Goal of the exercise: Wherever the records include pictures, skip them and transcribe all the rest word for word.

Extracted material:
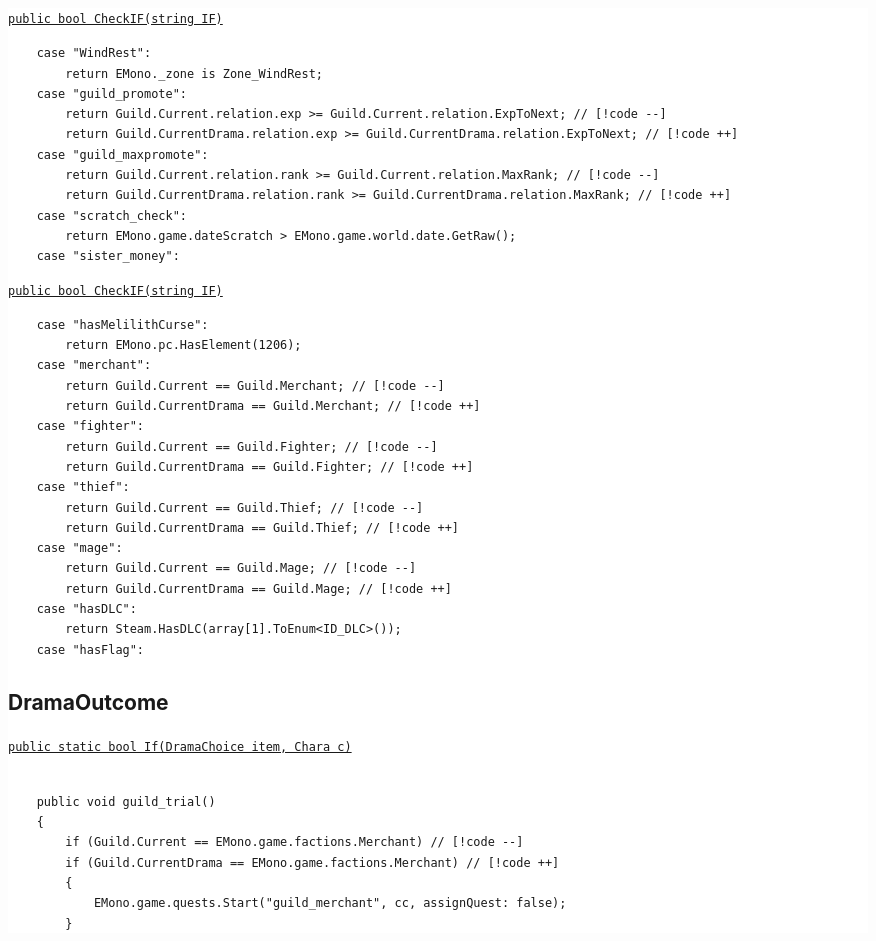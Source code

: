 [`public bool CheckIF(string IF)`](https://github.com/Elin-Modding-Resources/Elin-Decompiled/blob/e37e4b13a82800ed58152cd33304f0a5677f8d4e/Elin/DramaManager.cs#L1055-L1063)
```cs:line-numbers=1055
	case "WindRest":
		return EMono._zone is Zone_WindRest;
	case "guild_promote":
		return Guild.Current.relation.exp >= Guild.Current.relation.ExpToNext; // [!code --]
		return Guild.CurrentDrama.relation.exp >= Guild.CurrentDrama.relation.ExpToNext; // [!code ++]
	case "guild_maxpromote":
		return Guild.Current.relation.rank >= Guild.Current.relation.MaxRank; // [!code --]
		return Guild.CurrentDrama.relation.rank >= Guild.CurrentDrama.relation.MaxRank; // [!code ++]
	case "scratch_check":
		return EMono.game.dateScratch > EMono.game.world.date.GetRaw();
	case "sister_money":
```

[`public bool CheckIF(string IF)`](https://github.com/Elin-Modding-Resources/Elin-Decompiled/blob/e37e4b13a82800ed58152cd33304f0a5677f8d4e/Elin/DramaManager.cs#L1077-L1089)
```cs:line-numbers=1077
	case "hasMelilithCurse":
		return EMono.pc.HasElement(1206);
	case "merchant":
		return Guild.Current == Guild.Merchant; // [!code --]
		return Guild.CurrentDrama == Guild.Merchant; // [!code ++]
	case "fighter":
		return Guild.Current == Guild.Fighter; // [!code --]
		return Guild.CurrentDrama == Guild.Fighter; // [!code ++]
	case "thief":
		return Guild.Current == Guild.Thief; // [!code --]
		return Guild.CurrentDrama == Guild.Thief; // [!code ++]
	case "mage":
		return Guild.Current == Guild.Mage; // [!code --]
		return Guild.CurrentDrama == Guild.Mage; // [!code ++]
	case "hasDLC":
		return Steam.HasDLC(array[1].ToEnum<ID_DLC>());
	case "hasFlag":
```

## DramaOutcome

[`public static bool If(DramaChoice item, Chara c)`](https://github.com/Elin-Modding-Resources/Elin-Decompiled/blob/e37e4b13a82800ed58152cd33304f0a5677f8d4e/Elin/DramaOutcome.cs#L383-L389)
```cs:line-numbers=383

	public void guild_trial()
	{
		if (Guild.Current == EMono.game.factions.Merchant) // [!code --]
		if (Guild.CurrentDrama == EMono.game.factions.Merchant) // [!code ++]
		{
			EMono.game.quests.Start("guild_merchant", cc, assignQuest: false);
		}
```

Response to the task:
Source code

: [`public bool CheckIF(string IF)`](https://github.com/Elin-Modding-Resources/Elin-Decompiled/blob/e37e4b13a82800ed58152cd33304f0a5677f8d4e/Elin/DramaManager.cs#L1055-L1063)
```cs:line-numbers=1055
	case "WindRest":
		return EMono._zone is Zone_WindRest;
	case "guild_promote":
		return Guild.Current.relation.exp >= Guild.Current.relation.ExpToNext; // [!code --]
		return Guild.CurrentDrama.relation.exp >= Guild.CurrentDrama.relation.ExpToNext; // [!code ++]
	case "guild_maxpromote":
		return Guild.Current.relation.rank >= Guild.Current.relation.MaxRank; // [!code --]
		return Guild.CurrentDrama.relation.rank >= Guild.CurrentDrama.relation.MaxRank; // [!code ++]
	case "scratch_check":
		return EMono.game.dateScratch > EMono.game.world.date.GetRaw();
	case "sister_money":
```

[`public bool CheckIF(string IF)`](https://github.com/Elin-Modding-Resources/Elin-Decompiled/blob/e37e4b13a82800ed58152cd33304f0a5677f8d4e/Elin/DramaManager.cs#L1077-L1089)
```cs:line-numbers=1077
	case "hasMelilithCurse":
		return EMono.pc.HasElement(1206);
	case "merchant":
		return Guild.Current == Guild.Merchant; // [!code --]
		return Guild.CurrentDrama == Guild.Merchant; // [!code ++]
	case "fighter":
		return Guild.Current == Guild.Fighter; // [!code --]
		return Guild.CurrentDrama == Guild.Fighter; // [!code ++]
	case "thief":
		return Guild.Current == Guild.Thief; // [!code --]
		return Guild.CurrentDrama == Guild.Thief; // [!code ++]
	case "mage":
		return Guild.Current == Guild.Mage; // [!code --]
		return Guild.CurrentDrama == Guild.Mage; // [!code ++]
	case "hasDLC":
		return Steam.HasDLC(array[1].ToEnum<ID_DLC>());
	case "hasFlag":
```

## DramaOutcome

[`public static bool If(DramaChoice item, Chara c)`](https://github.com/Elin-Modding-Resources/Elin-Decompiled/blob/e37e4b13a82800ed58152cd33304f0a5677f8d4e/Elin/DramaOutcome.cs#L383-L389)
```cs:line-numbers=383

	public void guild_trial()
	{
		if (Guild.Current == EMono.game.factions.Merchant) // [!code --]
		if (Guild.CurrentDrama == EMono.game.factions.Merchant) // [!code ++]
		{
			EMono.game.quests.Start("guild_merchant", cc, assignQuest: false);
		}
```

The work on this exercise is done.